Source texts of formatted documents

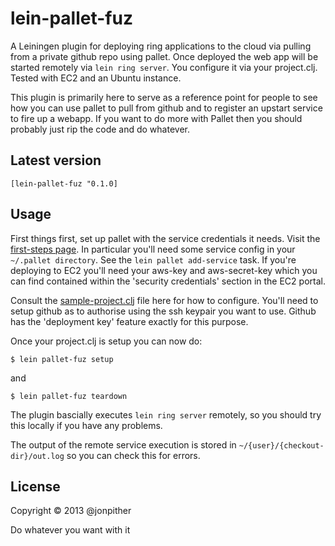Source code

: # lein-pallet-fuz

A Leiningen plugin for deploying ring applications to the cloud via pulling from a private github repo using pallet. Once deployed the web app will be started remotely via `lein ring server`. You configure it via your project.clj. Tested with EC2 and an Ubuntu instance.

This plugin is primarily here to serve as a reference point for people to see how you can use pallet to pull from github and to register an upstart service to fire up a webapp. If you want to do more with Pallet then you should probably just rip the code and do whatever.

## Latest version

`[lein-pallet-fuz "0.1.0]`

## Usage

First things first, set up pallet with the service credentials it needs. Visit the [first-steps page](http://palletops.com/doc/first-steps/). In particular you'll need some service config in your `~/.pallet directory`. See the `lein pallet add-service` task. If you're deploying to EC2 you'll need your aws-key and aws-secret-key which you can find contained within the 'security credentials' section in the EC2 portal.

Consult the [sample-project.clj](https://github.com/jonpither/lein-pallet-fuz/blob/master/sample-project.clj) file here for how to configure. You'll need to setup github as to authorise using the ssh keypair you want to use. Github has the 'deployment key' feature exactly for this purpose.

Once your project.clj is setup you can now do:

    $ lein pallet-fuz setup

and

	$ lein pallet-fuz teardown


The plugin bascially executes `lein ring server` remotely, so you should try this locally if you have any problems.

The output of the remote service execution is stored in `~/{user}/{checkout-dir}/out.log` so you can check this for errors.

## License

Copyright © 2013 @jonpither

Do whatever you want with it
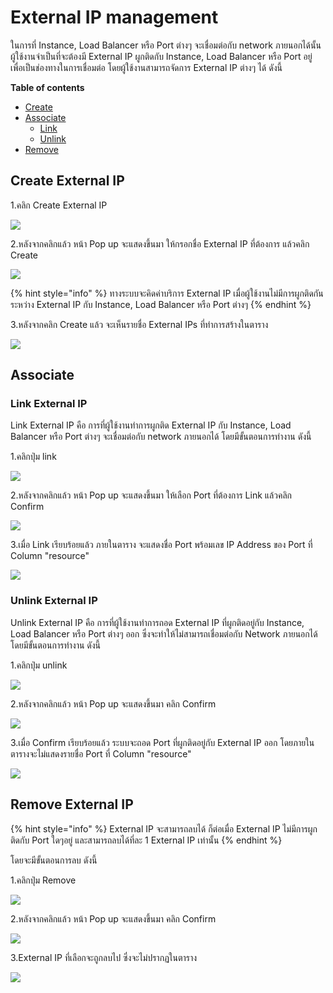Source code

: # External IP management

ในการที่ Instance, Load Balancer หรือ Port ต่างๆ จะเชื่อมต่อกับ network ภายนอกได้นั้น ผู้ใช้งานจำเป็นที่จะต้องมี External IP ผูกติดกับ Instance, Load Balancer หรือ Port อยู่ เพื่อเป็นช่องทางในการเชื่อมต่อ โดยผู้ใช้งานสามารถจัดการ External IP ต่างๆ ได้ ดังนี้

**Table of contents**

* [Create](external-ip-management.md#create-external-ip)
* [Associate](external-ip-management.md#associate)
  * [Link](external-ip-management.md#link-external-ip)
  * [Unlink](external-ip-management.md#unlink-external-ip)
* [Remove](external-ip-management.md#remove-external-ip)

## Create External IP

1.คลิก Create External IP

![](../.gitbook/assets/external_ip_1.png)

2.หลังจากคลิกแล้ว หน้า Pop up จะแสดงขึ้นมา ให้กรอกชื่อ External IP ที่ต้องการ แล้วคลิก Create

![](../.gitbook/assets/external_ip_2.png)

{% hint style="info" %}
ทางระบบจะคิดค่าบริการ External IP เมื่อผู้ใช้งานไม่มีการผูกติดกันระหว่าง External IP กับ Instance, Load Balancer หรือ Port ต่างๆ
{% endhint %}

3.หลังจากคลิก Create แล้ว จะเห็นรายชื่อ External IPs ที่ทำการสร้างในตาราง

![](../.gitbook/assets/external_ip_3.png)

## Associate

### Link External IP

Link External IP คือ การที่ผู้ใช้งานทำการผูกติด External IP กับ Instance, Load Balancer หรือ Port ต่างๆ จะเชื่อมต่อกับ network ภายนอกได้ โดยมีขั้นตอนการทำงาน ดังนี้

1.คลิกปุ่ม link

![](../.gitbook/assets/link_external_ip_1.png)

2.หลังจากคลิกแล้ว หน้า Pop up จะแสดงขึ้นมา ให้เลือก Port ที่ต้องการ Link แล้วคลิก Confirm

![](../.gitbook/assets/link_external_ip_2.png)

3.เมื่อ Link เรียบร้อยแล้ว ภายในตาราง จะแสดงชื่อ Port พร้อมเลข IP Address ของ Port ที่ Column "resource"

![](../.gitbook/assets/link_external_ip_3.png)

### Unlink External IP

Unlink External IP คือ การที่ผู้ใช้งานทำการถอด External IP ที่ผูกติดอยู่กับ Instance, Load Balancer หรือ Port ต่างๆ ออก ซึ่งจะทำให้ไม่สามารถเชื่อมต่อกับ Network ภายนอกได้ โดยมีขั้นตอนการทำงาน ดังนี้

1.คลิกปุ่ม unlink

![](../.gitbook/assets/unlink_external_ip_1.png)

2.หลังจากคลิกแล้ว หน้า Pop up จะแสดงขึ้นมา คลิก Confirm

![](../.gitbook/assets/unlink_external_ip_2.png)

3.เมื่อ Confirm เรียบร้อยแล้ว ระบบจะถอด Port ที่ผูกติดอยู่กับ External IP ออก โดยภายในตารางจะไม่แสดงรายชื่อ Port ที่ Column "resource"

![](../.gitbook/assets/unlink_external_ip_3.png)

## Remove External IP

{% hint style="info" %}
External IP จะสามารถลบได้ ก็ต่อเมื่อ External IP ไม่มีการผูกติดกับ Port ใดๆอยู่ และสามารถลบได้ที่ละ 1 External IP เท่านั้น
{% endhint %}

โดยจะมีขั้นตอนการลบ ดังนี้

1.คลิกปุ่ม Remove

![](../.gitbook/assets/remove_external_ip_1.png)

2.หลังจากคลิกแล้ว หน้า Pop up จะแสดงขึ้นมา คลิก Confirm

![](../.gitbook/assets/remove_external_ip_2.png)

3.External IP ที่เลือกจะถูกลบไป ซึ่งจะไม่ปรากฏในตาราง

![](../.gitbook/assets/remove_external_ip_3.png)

Assignment
Omit the pictures. Output every record above word for word.

Response area
Source code

: # lein-pallet-fuz

A Leiningen plugin for deploying ring applications to the cloud via pulling from a private github repo using pallet. Once deployed the web app will be started remotely via `lein ring server`. You configure it via your project.clj. Tested with EC2 and an Ubuntu instance.

This plugin is primarily here to serve as a reference point for people to see how you can use pallet to pull from github and to register an upstart service to fire up a webapp. If you want to do more with Pallet then you should probably just rip the code and do whatever.

## Latest version

`[lein-pallet-fuz "0.1.0]`

## Usage

First things first, set up pallet with the service credentials it needs. Visit the [first-steps page](http://palletops.com/doc/first-steps/). In particular you'll need some service config in your `~/.pallet directory`. See the `lein pallet add-service` task. If you're deploying to EC2 you'll need your aws-key and aws-secret-key which you can find contained within the 'security credentials' section in the EC2 portal.

Consult the [sample-project.clj](https://github.com/jonpither/lein-pallet-fuz/blob/master/sample-project.clj) file here for how to configure. You'll need to setup github as to authorise using the ssh keypair you want to use. Github has the 'deployment key' feature exactly for this purpose.

Once your project.clj is setup you can now do:

    $ lein pallet-fuz setup

and

	$ lein pallet-fuz teardown


The plugin bascially executes `lein ring server` remotely, so you should try this locally if you have any problems.

The output of the remote service execution is stored in `~/{user}/{checkout-dir}/out.log` so you can check this for errors.

## License

Copyright © 2013 @jonpither

Do whatever you want with it
Source code

: # External IP management

ในการที่ Instance, Load Balancer หรือ Port ต่างๆ จะเชื่อมต่อกับ network ภายนอกได้นั้น ผู้ใช้งานจำเป็นที่จะต้องมี External IP ผูกติดกับ Instance, Load Balancer หรือ Port อยู่ เพื่อเป็นช่องทางในการเชื่อมต่อ โดยผู้ใช้งานสามารถจัดการ External IP ต่างๆ ได้ ดังนี้

**Table of contents**

* [Create](external-ip-management.md#create-external-ip)
* [Associate](external-ip-management.md#associate)
  * [Link](external-ip-management.md#link-external-ip)
  * [Unlink](external-ip-management.md#unlink-external-ip)
* [Remove](external-ip-management.md#remove-external-ip)

## Create External IP

1.คลิก Create External IP

![](../.gitbook/assets/external_ip_1.png)

2.หลังจากคลิกแล้ว หน้า Pop up จะแสดงขึ้นมา ให้กรอกชื่อ External IP ที่ต้องการ แล้วคลิก Create

![](../.gitbook/assets/external_ip_2.png)

{% hint style="info" %}
ทางระบบจะคิดค่าบริการ External IP เมื่อผู้ใช้งานไม่มีการผูกติดกันระหว่าง External IP กับ Instance, Load Balancer หรือ Port ต่างๆ
{% endhint %}

3.หลังจากคลิก Create แล้ว จะเห็นรายชื่อ External IPs ที่ทำการสร้างในตาราง

![](../.gitbook/assets/external_ip_3.png)

## Associate

### Link External IP

Link External IP คือ การที่ผู้ใช้งานทำการผูกติด External IP กับ Instance, Load Balancer หรือ Port ต่างๆ จะเชื่อมต่อกับ network ภายนอกได้ โดยมีขั้นตอนการทำงาน ดังนี้

1.คลิกปุ่ม link

![](../.gitbook/assets/link_external_ip_1.png)

2.หลังจากคลิกแล้ว หน้า Pop up จะแสดงขึ้นมา ให้เลือก Port ที่ต้องการ Link แล้วคลิก Confirm

![](../.gitbook/assets/link_external_ip_2.png)

3.เมื่อ Link เรียบร้อยแล้ว ภายในตาราง จะแสดงชื่อ Port พร้อมเลข IP Address ของ Port ที่ Column "resource"

![](../.gitbook/assets/link_external_ip_3.png)

### Unlink External IP

Unlink External IP คือ การที่ผู้ใช้งานทำการถอด External IP ที่ผูกติดอยู่กับ Instance, Load Balancer หรือ Port ต่างๆ ออก ซึ่งจะทำให้ไม่สามารถเชื่อมต่อกับ Network ภายนอกได้ โดยมีขั้นตอนการทำงาน ดังนี้

1.คลิกปุ่ม unlink

![](../.gitbook/assets/unlink_external_ip_1.png)

2.หลังจากคลิกแล้ว หน้า Pop up จะแสดงขึ้นมา คลิก Confirm

![](../.gitbook/assets/unlink_external_ip_2.png)

3.เมื่อ Confirm เรียบร้อยแล้ว ระบบจะถอด Port ที่ผูกติดอยู่กับ External IP ออก โดยภายในตารางจะไม่แสดงรายชื่อ Port ที่ Column "resource"

![](../.gitbook/assets/unlink_external_ip_3.png)

## Remove External IP

{% hint style="info" %}
External IP จะสามารถลบได้ ก็ต่อเมื่อ External IP ไม่มีการผูกติดกับ Port ใดๆอยู่ และสามารถลบได้ที่ละ 1 External IP เท่านั้น
{% endhint %}

โดยจะมีขั้นตอนการลบ ดังนี้

1.คลิกปุ่ม Remove

![](../.gitbook/assets/remove_external_ip_1.png)

2.หลังจากคลิกแล้ว หน้า Pop up จะแสดงขึ้นมา คลิก Confirm

![](../.gitbook/assets/remove_external_ip_2.png)

3.External IP ที่เลือกจะถูกลบไป ซึ่งจะไม่ปรากฏในตาราง

![](../.gitbook/assets/remove_external_ip_3.png)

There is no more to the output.